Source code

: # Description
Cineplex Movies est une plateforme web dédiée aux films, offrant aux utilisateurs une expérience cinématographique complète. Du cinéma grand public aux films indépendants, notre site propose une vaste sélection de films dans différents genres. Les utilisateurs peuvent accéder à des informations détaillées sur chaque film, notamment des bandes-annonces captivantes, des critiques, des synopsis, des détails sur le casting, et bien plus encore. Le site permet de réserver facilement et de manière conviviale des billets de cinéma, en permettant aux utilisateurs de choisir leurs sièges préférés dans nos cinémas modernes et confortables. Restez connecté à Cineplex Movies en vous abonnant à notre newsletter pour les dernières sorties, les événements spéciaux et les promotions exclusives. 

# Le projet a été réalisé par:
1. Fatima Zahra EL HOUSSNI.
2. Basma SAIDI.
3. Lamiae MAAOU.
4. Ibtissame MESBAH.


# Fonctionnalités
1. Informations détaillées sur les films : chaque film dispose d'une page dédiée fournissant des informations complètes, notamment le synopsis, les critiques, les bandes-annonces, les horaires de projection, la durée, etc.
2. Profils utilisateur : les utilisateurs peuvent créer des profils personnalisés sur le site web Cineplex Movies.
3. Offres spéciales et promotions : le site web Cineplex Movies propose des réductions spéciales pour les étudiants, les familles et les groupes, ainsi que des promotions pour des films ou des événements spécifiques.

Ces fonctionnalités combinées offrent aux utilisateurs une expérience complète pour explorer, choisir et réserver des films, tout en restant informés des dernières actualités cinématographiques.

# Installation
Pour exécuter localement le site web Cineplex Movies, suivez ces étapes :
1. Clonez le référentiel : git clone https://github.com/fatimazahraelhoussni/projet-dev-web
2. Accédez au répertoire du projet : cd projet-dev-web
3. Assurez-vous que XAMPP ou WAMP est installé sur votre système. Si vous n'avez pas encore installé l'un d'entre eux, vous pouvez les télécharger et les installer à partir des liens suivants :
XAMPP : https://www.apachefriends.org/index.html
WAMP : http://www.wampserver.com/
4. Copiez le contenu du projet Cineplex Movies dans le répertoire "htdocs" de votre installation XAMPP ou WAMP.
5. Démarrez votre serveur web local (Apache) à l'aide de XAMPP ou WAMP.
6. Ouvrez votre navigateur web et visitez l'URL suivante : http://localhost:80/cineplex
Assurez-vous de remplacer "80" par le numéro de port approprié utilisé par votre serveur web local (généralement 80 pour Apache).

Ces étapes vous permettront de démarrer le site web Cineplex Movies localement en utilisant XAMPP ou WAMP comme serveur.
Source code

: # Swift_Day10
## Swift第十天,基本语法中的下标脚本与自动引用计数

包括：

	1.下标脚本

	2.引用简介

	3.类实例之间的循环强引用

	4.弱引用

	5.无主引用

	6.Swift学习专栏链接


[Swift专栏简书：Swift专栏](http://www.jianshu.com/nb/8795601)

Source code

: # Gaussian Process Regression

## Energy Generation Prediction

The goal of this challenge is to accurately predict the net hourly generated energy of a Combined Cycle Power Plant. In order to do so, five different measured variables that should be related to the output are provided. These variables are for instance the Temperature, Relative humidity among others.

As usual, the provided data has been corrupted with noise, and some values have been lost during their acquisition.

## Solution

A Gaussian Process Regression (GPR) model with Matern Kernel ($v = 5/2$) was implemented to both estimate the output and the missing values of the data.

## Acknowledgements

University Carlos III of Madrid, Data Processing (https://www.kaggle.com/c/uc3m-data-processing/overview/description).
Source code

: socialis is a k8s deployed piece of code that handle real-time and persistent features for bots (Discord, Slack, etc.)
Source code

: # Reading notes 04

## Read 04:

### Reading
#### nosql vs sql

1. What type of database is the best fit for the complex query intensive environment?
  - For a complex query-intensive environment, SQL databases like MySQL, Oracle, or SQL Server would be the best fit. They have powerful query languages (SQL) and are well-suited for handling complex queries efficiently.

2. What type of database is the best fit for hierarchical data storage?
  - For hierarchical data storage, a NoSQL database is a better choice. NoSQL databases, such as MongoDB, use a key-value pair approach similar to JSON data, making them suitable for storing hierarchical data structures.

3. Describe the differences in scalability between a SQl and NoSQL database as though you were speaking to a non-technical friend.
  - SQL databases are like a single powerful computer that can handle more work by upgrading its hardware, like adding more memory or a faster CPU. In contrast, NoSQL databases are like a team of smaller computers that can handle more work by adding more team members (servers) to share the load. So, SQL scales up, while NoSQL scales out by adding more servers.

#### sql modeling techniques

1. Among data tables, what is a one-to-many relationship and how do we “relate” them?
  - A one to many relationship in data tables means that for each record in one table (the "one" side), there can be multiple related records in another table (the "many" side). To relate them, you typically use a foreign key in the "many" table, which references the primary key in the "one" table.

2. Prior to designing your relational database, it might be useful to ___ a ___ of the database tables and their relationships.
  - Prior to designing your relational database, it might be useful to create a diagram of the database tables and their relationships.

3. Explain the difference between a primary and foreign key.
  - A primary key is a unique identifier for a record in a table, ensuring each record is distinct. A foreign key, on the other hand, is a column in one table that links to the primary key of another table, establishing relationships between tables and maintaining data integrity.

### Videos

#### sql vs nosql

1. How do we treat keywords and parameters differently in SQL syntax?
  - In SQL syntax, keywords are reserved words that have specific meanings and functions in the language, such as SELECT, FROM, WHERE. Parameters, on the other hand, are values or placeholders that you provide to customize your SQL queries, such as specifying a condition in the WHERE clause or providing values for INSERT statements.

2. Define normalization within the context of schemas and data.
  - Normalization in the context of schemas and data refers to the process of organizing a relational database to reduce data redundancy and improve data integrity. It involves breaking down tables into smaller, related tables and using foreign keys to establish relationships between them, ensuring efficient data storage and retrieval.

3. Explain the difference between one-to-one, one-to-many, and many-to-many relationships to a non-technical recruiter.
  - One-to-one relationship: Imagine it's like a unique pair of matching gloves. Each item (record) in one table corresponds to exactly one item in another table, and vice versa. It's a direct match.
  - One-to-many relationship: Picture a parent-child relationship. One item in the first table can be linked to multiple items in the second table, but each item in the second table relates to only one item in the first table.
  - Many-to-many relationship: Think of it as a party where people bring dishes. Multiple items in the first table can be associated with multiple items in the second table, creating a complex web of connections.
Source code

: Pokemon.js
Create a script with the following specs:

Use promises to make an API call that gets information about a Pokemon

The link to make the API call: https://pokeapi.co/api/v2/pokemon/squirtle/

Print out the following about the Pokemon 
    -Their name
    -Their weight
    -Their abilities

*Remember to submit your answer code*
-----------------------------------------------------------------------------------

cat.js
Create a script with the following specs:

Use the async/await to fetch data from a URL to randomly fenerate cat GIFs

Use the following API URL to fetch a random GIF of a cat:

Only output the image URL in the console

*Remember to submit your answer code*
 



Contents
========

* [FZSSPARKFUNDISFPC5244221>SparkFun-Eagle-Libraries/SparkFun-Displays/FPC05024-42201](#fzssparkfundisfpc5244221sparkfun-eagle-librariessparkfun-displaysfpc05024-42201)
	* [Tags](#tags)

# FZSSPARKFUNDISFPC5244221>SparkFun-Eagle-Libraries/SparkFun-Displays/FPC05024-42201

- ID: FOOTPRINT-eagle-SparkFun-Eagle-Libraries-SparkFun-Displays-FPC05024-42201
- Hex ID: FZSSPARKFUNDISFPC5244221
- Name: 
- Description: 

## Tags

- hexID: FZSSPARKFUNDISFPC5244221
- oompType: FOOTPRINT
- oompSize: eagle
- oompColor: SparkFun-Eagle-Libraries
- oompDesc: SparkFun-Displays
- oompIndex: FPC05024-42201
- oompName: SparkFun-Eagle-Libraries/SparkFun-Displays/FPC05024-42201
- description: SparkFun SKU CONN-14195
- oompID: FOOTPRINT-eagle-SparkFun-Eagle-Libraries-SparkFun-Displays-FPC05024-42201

══════════════════════════════

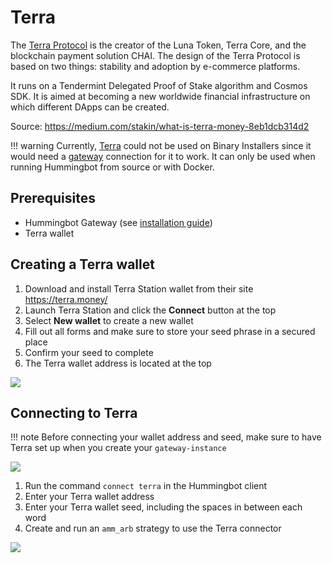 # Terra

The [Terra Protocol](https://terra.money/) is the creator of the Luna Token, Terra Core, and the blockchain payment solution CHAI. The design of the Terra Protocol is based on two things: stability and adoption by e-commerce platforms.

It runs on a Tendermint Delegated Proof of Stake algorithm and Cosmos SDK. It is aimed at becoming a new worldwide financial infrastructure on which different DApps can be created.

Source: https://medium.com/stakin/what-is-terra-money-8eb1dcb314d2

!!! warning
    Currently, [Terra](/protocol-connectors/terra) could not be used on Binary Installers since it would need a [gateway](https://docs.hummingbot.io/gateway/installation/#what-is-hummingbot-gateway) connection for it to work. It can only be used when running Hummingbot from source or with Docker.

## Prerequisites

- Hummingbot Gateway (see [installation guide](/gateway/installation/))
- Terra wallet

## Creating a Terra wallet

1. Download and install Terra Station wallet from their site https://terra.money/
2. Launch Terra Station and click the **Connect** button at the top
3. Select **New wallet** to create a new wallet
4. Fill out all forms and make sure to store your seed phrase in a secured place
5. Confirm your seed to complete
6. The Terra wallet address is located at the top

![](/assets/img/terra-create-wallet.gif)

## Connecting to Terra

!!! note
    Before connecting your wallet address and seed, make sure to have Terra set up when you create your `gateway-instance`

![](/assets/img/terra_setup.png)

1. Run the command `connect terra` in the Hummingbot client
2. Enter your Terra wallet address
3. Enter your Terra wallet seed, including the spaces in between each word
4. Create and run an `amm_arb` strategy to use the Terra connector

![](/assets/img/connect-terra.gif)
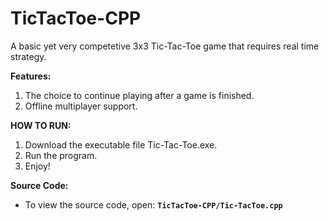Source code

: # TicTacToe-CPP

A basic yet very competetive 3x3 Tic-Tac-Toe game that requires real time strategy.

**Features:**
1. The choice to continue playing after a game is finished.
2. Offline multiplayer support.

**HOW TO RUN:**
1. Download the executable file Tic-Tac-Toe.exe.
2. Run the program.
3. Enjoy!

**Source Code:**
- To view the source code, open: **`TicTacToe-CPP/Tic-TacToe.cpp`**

══════════════════════════════

REQUIRED ACTION:
The lines that mention the word "seed" should be pulled from the records above.

EXERCISE RESULT:
4. Fill out all forms and make sure to store your seed phrase in a secured place
5. Confirm your seed to complete
    Before connecting your wallet address and seed, make sure to have Terra set up when you create your `gateway-instance`
3. Enter your Terra wallet seed, including the spaces in between each word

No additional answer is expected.